Sys.setlocale("LC_TIME", "English")
The underlying idea of this project is to investigate the exponential distribution and compare it with the Central limit Theorem (CLT). The exponential distribution can be simulated in R with rexp(n, lambda) where lambda(\(\lambda\)) is the rate parameter. The mean of exponential distribution is \(1/\lambda\) and the standard deviation is also \(1/\lambda\). For this simulation, we set \(\lambda=0.2\). In this simulation, we observe the distribution of averages of 40 exponentials. We will perform a thousand simulations.

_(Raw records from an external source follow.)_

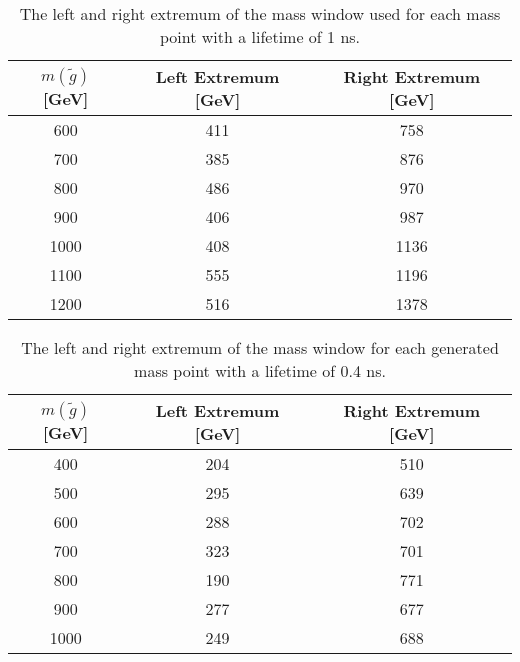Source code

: \begin{table}[!htbp]
  \begin{center}
    \begin{tabular}{ccc}
        \hline
        $m(\tilde{g})$ [GeV]  & Left Extremum [GeV] & Right Extremum [GeV] \\
        \hline
        600    & 411 & 758 \\
        700    & 385 & 876 \\
        800    & 486 & 970 \\
        900    & 406 & 987 \\
        1000    & 408 & 1136 \\
        1100    & 555 & 1196 \\
        1200    & 516 & 1378 \\
        \hline
    \end{tabular}
  \end{center}
  \caption{The left and right extremum of the mass window used for each mass point with a lifetime of 1 ns.}
  \label{tab:app_window_1ns}
\end{table}

\begin{table}[!htbp]
  \begin{center}
    \begin{tabular}{ccc}
        \hline
        $m(\tilde{g})$ [GeV]  & Left Extremum [GeV] & Right Extremum [GeV] \\
        \hline
        400    & 204 & 510 \\
        500    & 295 & 639 \\
        600    & 288 & 702 \\
        700    & 323 & 701 \\
        800    & 190 & 771 \\
        900    & 277 & 677 \\
        1000    & 249 & 688 \\
        \hline
    \end{tabular}
  \end{center}
  \caption{The left and right extremum of the mass window for each generated mass point with a lifetime of 0.4 ns.}
  \label{tab:app_window_p4ns}
\end{table}

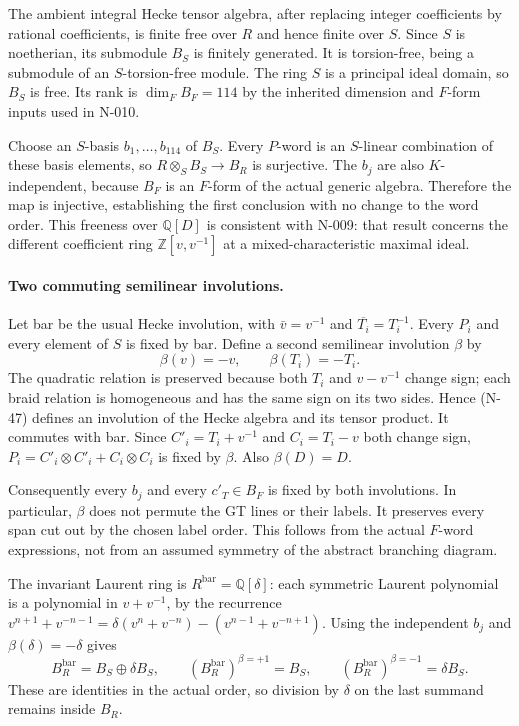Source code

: The ambient integral Hecke tensor algebra, after replacing
integer coefficients by rational coefficients, is finite free
over $R$ and hence finite over $S$.  Since $S$ is noetherian,
its submodule $B_S$ is finitely generated.  It is torsion-free,
being a submodule of an $S$-torsion-free module.  The ring $S$
is a principal ideal domain, so $B_S$ is free.  Its rank is
$\dim_F B_F=114$ by the inherited dimension and $F$-form inputs
used in N-010.

Choose an $S$-basis $b_1,\ldots,b_{114}$ of $B_S$.  Every $P$-word
is an $S$-linear combination of these basis elements, so
$R\otimes_S B_S\to B_R$ is surjective.  The $b_j$ are also
$K$-independent, because $B_F$ is an $F$-form of the actual
generic algebra.  Therefore the map is injective, establishing
the first conclusion with no change to the word order.
This freeness over $\mathbb Q[D]$ is consistent with N-009:
that result concerns the different coefficient ring
$\mathbb Z[v,v^{-1}]$ at a mixed-characteristic maximal ideal.

\paragraph{Two commuting semilinear involutions.}
Let bar be the usual Hecke involution, with $\bar v=v^{-1}$
and $\overline{T_i}=T_i^{-1}$.  Every $P_i$ and every element
of $S$ is fixed by bar.  Define a second semilinear involution
$\beta$ by
\[
             \beta(v)=-v,\qquad \beta(T_i)=-T_i.
 \tag{N-47}
\]
The quadratic relation is preserved because both $T_i$ and
$v-v^{-1}$ change sign; each braid relation is homogeneous
and has the same sign on its two sides.  Hence (N-47) defines
an involution of the Hecke algebra and its tensor product.
It commutes with bar.  Since $C'_i=T_i+v^{-1}$ and
$C_i=T_i-v$ both change sign, $P_i=C'_i\otimes C'_i+C_i\otimes C_i$
is fixed by $\beta$.  Also $\beta(D)=D$.

Consequently every $b_j$ and every $c'_T\in B_F$ is fixed
by both involutions.  In particular, $\beta$ does not permute
the GT lines or their labels.  It preserves every span cut out
by the chosen label order.  This follows from the actual
$F$-word expressions, not from an assumed symmetry of the
abstract branching diagram.

The invariant Laurent ring is $R^{\mathrm{bar}}=\mathbb Q[\delta]$:
each symmetric Laurent polynomial is a polynomial in
$v+v^{-1}$, by the recurrence
$v^{n+1}+v^{-n-1}=\delta(v^n+v^{-n})-(v^{n-1}+v^{-n+1})$.
Using the independent $b_j$ and $\beta(\delta)=-\delta$ gives
\[
 B_R^{\mathrm{bar}}=B_S\oplus\delta B_S,\qquad
 (B_R^{\mathrm{bar}})^{\beta=+1}=B_S,\qquad
 (B_R^{\mathrm{bar}})^{\beta=-1}=\delta B_S.
 \tag{N-48}
\]
These are identities in the actual order, so division by
$\delta$ on the last summand remains inside $B_R$.

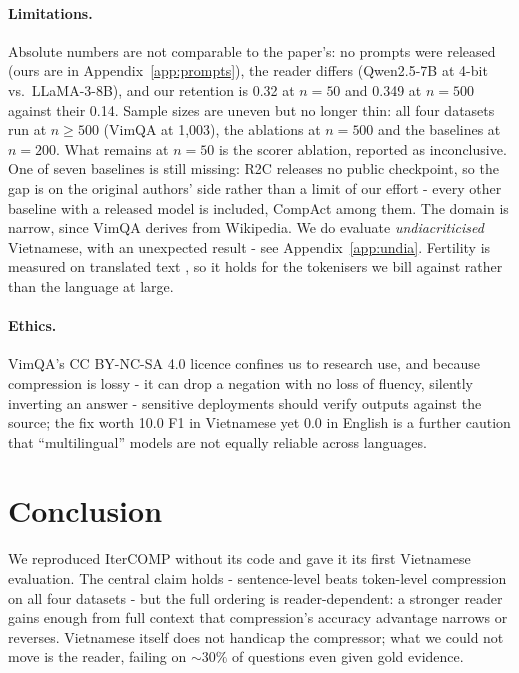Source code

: \documentclass[11pt]{article}
\begin{document}
\paragraph{Limitations.} Absolute numbers are not comparable to the paper's: no
prompts were released (ours are in Appendix~\ref{app:prompts}), the reader differs
(Qwen2.5-7B at 4-bit vs.\ LLaMA-3-8B), and our retention is 0.32 at $n=50$ and 0.349 at $n=500$ against their 0.14.
Sample
sizes are uneven but no longer thin: all four datasets run at
$n\ge500$ (VimQA at 1,003), the ablations at $n=500$ and the baselines at
$n=200$. What remains at $n=50$ is the scorer ablation, reported as
inconclusive. One of seven baselines is still missing: R2C releases no public checkpoint, so
the gap is on the original authors' side rather than a limit of our effort -
every other baseline with a released model is included, CompAct among them. The
domain is narrow,
since VimQA derives from Wikipedia. We do evaluate \emph{undiacriticised} Vietnamese, with
an unexpected result - see Appendix~\ref{app:undia}. Fertility is measured on
translated text \citep{deutsch2025wmt24pp}, so it holds for the tokenisers we
bill against rather than the language at large.

\paragraph{Ethics.} VimQA's CC BY-NC-SA 4.0 licence confines us to research use,
and because compression is lossy - it can drop a negation with no loss of
fluency, silently inverting an answer - sensitive deployments should verify
outputs against the source; the fix worth 10.0 F1 in Vietnamese yet 0.0 in English
is a further caution that ``multilingual'' models are not equally reliable across
languages.

\section{Conclusion}
\label{sec:conclusion}

We reproduced IterCOMP without its code and gave it its first Vietnamese
evaluation. The central claim holds - sentence-level beats
token-level compression on all four datasets - but the full ordering is
reader-dependent: a stronger reader gains enough from full context that
compression's accuracy advantage narrows or reverses. Vietnamese itself does not
handicap the compressor; what we could not move is the reader, failing on
${\sim}30\%$ of questions even given gold evidence.
\end{document}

# Set seed for reproducibility
set.seed(123)
lambda <- 0.2
# We perform 1000 simulations with 40 samples
sample <- 40
simulations <- 1:1000
# Let's do 1000 simulations
means <- data.frame(x = sapply(simulations, function(x) {mean(rexp(sample, lambda))}))
# Averages of 40 exponentials
avgfirst <- head(means)
knitr::kable(t(head(avgfirst)))
1 | 2 | 3 | 4 | 5 | 6 | |
---|---|---|---|---|---|---|
x | 4.811212 | 5.360077 | 4.592871 | 4.900051 | 5.51662 | 5.612834 |
# mean of distribution of averages of 40 exponentials
sample_mean <- mean(means$x)
# expected mean from analytical expression
expected_mean <- 1/lambda
The mean of the means of the exponential of 1000 simulations of 40 exponentials is 5.0119, which is very close to the expected mean of \(\lambda^{-1}\) = 5.
library(ggplot2)
ggplot(data = means, aes(x = means)) +
geom_histogram(aes(y=..density..), fill = I('#E9A3C9'),
binwidth = 0.20, color = I('black')) +
stat_function(fun = dnorm, arg = list(mean = 5, sd = sd(means$x))) +
ggtitle("Distribution of averages of samples drawn from exponential distribution") + theme(plot.title = element_text(lineheight=1, face="bold")) + geom_vline(xintercept = 5, col="blue", size=1)
Above is displayed a histogram of the means of the 1000 simulations of rexp(n, lambda). It is overlaid with a normal distribution with mean 5 and standard deviation 0.7909. So, the distribution of our simulations appears to be normal.
# Variance of our simulations:
sample_var <- var(means$x)
# Expected variance of the distribution
expected_var <- ((1/lambda)/sqrt(sample))^2
# standard deviation of distribution of averages of 40 exponentials
sample_sd <- sd(means$x)
# Expected standard deviation
expected_sd <- (1/lambda)/sqrt(sample)
The variance of sample means is 0.6005 whereas the theoretical variance of the distribution is \(\sigma^2 / n = 1/(\lambda^2 n) = 1/(0.04 \times 40)\) = 0.625.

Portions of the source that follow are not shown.